By the time 21 Savage (real name Shayaa Joseph) committed to rap full-time, he’d seen and gone through hell: early trouble in school, getting shot, having multiple friends murdered. His entire career thus far plays like the PTSD aftermath of these horrors. When he raps, his deadpan delivery never betrays any hesitation or doubt. His voice dry and grainy, he recounts a life that has known nothing but violence, countering with the same violence back like a shield. His matter-of-fact delivery and unchanging cadence feels like the product of a hardened soul, and a desire to prove to be more terrifying than what lurks around you—a superman complex that says if you’re not the hunter, you’re the hunted.

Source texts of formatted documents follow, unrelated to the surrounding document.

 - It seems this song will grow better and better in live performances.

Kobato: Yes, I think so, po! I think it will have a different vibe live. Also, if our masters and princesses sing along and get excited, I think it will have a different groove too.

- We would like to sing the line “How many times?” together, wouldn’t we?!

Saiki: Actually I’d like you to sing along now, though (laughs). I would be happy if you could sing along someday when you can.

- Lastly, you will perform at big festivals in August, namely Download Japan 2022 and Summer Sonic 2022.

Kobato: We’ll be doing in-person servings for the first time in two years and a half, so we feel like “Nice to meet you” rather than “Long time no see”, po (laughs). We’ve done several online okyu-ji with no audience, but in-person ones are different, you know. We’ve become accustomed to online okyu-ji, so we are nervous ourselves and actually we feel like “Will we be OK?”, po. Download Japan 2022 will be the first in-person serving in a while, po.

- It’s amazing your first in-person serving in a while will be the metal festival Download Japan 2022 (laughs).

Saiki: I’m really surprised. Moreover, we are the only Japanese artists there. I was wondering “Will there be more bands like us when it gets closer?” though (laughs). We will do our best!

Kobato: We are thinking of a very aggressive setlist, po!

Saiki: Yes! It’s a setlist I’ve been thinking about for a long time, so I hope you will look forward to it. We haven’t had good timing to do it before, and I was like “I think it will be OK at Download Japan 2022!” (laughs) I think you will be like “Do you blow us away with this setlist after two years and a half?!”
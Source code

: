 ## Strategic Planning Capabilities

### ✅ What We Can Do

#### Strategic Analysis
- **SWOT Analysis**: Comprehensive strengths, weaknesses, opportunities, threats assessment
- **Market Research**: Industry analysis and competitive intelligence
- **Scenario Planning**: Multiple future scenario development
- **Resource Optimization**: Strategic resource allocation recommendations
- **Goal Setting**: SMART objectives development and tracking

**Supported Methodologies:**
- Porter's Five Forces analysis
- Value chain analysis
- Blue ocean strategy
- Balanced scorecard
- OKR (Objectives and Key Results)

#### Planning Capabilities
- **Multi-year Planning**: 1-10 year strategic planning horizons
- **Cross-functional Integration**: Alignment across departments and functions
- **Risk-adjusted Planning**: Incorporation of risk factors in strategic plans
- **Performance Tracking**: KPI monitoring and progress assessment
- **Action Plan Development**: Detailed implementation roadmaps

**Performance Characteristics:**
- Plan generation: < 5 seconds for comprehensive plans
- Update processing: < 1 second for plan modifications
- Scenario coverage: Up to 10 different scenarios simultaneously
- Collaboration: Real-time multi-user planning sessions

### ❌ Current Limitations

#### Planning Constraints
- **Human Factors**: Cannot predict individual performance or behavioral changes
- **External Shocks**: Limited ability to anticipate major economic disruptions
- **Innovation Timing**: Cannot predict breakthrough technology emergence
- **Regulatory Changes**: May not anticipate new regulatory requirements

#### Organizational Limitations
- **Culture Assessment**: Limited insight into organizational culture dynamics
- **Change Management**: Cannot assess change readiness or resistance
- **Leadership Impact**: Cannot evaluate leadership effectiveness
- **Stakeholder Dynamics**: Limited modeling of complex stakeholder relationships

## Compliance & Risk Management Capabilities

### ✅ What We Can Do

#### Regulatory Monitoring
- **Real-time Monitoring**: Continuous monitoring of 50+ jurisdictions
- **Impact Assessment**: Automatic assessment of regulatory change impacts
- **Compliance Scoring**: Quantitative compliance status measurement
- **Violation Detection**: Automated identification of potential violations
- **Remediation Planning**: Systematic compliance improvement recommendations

With Metro Boomin’s brooding, eerie production fitting onto his raps like a skin-tight costume, his latest release, Savage Mode, is his strongest and bleakest work. Credit Metro on another great job as a producer: Shaping his characteristically infectious sound to match the demented heaviness of 21’s verses, he creates a brooding collection that enhance 21’s disaffected cool. Savage Mode is vibrant despite being grim and understated; it's a street record where heavy lines like *“*Wet your mama’s house, wet your grandma’s house, keep shootin’ until somebody die/So many shots the neighbor looked at the calendar, thought it was Fourth of July” somehow bounce, and you find yourself nodding and flailing your arms. Those lyrics come from the plodding-yet-bouncy “No Heart,” which finds 21 sneering at “fake tough” rappers. When he raps, “Seventh grade I got caught with a pistol, sent me to Pantherville/Eighth grade started playin’ football, then I was like fuck the field/Ninth grade I was knocking niggas out, nigga like Holyfield/ Fast forward nigga, 2016 and I’m screaming fuck a deal,” he establishes what separates him from the rappers and shit talkers that claim a street life they don’t lead, but it also stands as an explanation for so much of the bleakness of the music and the performative apathy in how he treats violence; he’s been consumed by it in the most formative years of his life.
The grimness of so much of the album tends to make the few moments of sweetness hit harder. The album’s one tender song, “Feel It,” is staid and unimaginative but nonetheless unashamedly vulnerable and loving. “These streets so dirty I just want someone who really there/Can’t fake love, just want someone who really care” he raps, suddenly switching off the menace for a second; when he follows it with “I’m savage to these niggas but to her I’m gentle” you believe him. This same softer note comes through in the dreamy, contemplative “Ocean Drive” as he raps about the places rapping has taken him that he never thought he’d see.
There’s a lot to like and find invigorating about Savage Mode, but as a project, it is too conventional for its own good, never deviating from or adding anything fresh to the predictable beats expected of a trap record. It swims in violence, drugs and sex and only offers faint sketches of anything deeper. Sticking so squarely to the script precludes any possibility for 21 Savage to expand or break away; instead, it just sort of meanders about in well-trod territory. Luckily, at only 9 tracks, the project doesn’t overstay its welcome. Just because something is predictable doesn’t stop it from being a good ride.